Currently, the call to a HIP kernel must be done in a .cu file. There are three types of SpDeviceDataView that provide different methods: one for is_trivially_copyable objects, one for std::vectors of is_trivially_copyable objects, and one user-customized. At the latest, it is requested to provide the following methods:

std::size_t memmovNeededSize() const{...}

pattern <DeviceMemmov class>

void memmovHostToDevice(DeviceMemmov& mover, void* devicePtr,
std::size_t size){...}

pattern <DeviceMemmov class>

void memmovDeviceToHost(DeviceMemmov& mover, void* devicePtr,
std::size_t size){...}

self getDeviceDataDescription() const{

...

The type returned by getDeviceDataDescription must be copyable and have an empty constructor. It should be used to help retrieve raw pointer data when calling a device kernel.

MPI

The CMake variable SPECX_COMPILE_WITH_MPI must be set to ON, for example with the command cmake .. -DSPECX_COMPILE_WITH_MPI=ON .

Data serialization and deserialization

Data can be sent to target MPI processes using the mpiSend and mpiRecv methods of the SpTaskGraph object.

To be moved between compute nodes, objects must be one of the following types:

Be an instance of a class that inherits from SpAbstractSerializable
Supports getRawDataSize , getRawData and restoreRawData methods, which will be used to extract the data to send and restore it.
Be a POD type (well, having is_standard_layout_v and is_trivial_v returning true, which means having a pointer in a structure won’t be detected and could be a problem).
Let be a vector of the types defined in 1, 2 or 3. It is the SpGetSerializationType function that performs the detection and assigns the corresponding SpSerializationType value to each object.
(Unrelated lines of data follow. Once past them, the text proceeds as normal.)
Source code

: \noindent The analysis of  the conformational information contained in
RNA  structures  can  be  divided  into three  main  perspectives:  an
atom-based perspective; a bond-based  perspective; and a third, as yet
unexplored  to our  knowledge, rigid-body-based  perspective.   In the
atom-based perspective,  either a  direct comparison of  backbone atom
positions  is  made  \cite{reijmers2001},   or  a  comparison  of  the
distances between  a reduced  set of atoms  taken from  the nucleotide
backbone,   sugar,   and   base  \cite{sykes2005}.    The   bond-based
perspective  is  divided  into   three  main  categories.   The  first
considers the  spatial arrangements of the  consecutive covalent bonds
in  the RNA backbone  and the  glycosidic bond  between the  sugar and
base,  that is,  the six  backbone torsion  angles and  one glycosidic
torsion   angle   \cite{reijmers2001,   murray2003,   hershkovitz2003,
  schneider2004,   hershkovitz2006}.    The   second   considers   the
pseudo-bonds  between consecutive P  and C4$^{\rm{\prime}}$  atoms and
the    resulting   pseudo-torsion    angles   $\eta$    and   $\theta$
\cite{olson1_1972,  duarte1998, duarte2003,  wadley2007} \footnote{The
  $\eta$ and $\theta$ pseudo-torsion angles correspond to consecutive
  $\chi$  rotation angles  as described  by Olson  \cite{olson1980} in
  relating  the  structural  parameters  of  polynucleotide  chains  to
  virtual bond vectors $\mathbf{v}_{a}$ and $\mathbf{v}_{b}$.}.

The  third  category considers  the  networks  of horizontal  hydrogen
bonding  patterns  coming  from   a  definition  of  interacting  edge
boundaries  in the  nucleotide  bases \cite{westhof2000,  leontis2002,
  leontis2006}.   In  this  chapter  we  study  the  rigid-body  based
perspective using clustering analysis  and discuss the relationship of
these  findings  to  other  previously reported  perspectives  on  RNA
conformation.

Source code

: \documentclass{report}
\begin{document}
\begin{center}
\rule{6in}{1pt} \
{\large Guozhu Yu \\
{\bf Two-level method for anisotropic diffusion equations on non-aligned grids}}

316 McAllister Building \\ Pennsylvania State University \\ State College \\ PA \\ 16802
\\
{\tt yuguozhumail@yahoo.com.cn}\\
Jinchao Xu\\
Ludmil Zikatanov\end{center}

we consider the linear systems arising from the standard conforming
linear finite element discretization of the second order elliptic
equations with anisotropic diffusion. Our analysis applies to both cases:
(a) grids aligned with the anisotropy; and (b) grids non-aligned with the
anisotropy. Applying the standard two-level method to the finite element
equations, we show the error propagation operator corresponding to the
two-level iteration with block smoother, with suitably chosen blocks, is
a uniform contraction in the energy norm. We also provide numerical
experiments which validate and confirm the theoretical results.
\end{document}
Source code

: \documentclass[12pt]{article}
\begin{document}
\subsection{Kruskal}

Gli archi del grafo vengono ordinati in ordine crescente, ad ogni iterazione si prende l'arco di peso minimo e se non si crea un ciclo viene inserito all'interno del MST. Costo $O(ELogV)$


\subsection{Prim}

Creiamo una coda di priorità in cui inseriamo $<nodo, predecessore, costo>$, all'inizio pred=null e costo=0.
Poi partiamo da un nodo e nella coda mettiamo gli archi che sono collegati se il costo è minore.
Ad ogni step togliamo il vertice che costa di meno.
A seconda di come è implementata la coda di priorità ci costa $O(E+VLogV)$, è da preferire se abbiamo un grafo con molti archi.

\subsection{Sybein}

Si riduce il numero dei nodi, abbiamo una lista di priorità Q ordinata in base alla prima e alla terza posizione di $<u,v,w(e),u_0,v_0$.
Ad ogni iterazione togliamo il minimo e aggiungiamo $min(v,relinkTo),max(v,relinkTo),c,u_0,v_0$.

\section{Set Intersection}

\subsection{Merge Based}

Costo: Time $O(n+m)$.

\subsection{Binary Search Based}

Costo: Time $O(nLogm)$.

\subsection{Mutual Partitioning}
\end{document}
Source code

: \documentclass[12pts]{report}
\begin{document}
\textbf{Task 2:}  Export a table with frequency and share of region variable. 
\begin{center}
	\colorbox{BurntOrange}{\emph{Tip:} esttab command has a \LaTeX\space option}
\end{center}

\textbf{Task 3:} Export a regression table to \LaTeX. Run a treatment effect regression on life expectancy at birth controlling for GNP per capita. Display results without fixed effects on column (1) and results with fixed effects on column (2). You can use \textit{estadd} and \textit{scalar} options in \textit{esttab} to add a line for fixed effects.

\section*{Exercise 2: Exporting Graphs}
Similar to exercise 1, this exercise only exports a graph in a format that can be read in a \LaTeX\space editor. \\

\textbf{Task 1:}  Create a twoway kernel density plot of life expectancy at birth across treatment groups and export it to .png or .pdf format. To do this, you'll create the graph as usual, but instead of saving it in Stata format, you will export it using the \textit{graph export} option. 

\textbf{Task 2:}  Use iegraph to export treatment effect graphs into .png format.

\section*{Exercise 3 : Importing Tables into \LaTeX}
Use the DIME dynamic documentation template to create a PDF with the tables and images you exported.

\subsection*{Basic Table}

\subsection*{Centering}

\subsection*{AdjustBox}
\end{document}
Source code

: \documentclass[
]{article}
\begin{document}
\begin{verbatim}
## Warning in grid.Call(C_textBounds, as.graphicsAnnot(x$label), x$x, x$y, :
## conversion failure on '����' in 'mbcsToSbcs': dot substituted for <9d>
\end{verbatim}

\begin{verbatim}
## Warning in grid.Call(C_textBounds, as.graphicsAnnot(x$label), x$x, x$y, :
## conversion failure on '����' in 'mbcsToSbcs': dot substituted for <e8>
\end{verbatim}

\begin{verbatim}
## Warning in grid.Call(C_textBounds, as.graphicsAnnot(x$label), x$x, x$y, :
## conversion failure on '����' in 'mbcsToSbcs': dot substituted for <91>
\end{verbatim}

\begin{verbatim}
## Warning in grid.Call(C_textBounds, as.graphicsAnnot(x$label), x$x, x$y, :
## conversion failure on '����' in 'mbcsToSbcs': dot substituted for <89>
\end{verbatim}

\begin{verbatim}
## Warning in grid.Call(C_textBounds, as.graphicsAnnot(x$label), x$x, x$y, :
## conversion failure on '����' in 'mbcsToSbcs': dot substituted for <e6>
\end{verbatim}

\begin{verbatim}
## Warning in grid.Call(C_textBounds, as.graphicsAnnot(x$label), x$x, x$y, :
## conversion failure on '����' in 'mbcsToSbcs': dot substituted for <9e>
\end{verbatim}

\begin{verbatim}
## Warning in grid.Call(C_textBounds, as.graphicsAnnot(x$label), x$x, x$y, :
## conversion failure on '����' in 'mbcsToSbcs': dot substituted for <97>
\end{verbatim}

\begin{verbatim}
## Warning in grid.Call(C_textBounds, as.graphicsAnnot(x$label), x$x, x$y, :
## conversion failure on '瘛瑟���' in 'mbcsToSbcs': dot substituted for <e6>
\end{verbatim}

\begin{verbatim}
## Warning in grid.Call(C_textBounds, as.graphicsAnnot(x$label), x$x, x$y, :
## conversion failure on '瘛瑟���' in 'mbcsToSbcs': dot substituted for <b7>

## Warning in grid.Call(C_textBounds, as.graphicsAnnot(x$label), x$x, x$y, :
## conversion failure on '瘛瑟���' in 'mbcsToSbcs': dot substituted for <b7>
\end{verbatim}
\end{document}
Detection is carried out in the order written above.

For examples, see the unit tests under UTests/MPI.

Type 3 - PODs

For built-in and POD types, these methods work automatically:

SpTaskGraph<SpSpeculativeModel::SP_NO_SPEC> tg;
int a = 1;
integer b = 0;
...
tg.mpiSend(b, 1, 0);
tg.mpiRecv(b, 1, 1);

Type 1 - SpAbstractSerializable

However, user-defined types must allow support for MPI serialization and deserialization. To do this, they must implement these steps.

Include "MPI/SpSerializer.hpp"
Make the class a public subclass of the SpAbstractSerializable class
Provide a constructor that takes as an argument a non-constant reference to SpDeserializer. This constructor makes it possible to construct an object of the class from deserialization.
Provide a public "serialize" method with a non-const reference to SpSerializer as an argument. This method serializes the object into the SpSerializer input object.